> [Task statement]:
The entries below should appear again in your reply, word for word.
----------
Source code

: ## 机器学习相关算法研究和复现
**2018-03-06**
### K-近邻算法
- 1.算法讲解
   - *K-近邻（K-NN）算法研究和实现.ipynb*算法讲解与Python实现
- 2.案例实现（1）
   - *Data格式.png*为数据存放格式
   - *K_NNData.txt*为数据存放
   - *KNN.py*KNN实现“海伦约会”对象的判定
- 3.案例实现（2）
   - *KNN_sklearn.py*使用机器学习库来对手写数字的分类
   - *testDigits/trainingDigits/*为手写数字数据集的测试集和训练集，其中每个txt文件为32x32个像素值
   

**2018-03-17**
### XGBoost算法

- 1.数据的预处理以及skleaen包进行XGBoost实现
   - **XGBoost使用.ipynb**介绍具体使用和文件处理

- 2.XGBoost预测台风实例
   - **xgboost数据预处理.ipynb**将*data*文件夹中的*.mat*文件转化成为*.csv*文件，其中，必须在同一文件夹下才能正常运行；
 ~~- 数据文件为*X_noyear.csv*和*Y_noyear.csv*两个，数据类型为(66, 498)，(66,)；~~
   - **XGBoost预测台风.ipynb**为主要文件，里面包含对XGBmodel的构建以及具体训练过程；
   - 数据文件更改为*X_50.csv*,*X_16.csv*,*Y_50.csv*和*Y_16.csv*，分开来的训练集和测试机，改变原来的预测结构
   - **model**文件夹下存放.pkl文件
----------
> [Written solution]:
Source code

: ## 机器学习相关算法研究和复现
**2018-03-06**
### K-近邻算法
- 1.算法讲解
   - *K-近邻（K-NN）算法研究和实现.ipynb*算法讲解与Python实现
- 2.案例实现（1）
   - *Data格式.png*为数据存放格式
   - *K_NNData.txt*为数据存放
   - *KNN.py*KNN实现“海伦约会”对象的判定
- 3.案例实现（2）
   - *KNN_sklearn.py*使用机器学习库来对手写数字的分类
   - *testDigits/trainingDigits/*为手写数字数据集的测试集和训练集，其中每个txt文件为32x32个像素值
   

**2018-03-17**
### XGBoost算法

- 1.数据的预处理以及skleaen包进行XGBoost实现
   - **XGBoost使用.ipynb**介绍具体使用和文件处理

- 2.XGBoost预测台风实例
   - **xgboost数据预处理.ipynb**将*data*文件夹中的*.mat*文件转化成为*.csv*文件，其中，必须在同一文件夹下才能正常运行；
 ~~- 数据文件为*X_noyear.csv*和*Y_noyear.csv*两个，数据类型为(66, 498)，(66,)；~~
   - **XGBoost预测台风.ipynb**为主要文件，里面包含对XGBmodel的构建以及具体训练过程；
   - 数据文件更改为*X_50.csv*,*X_16.csv*,*Y_50.csv*和*Y_16.csv*，分开来的训练集和测试机，改变原来的预测结构
   - **model**文件夹下存放.pkl文件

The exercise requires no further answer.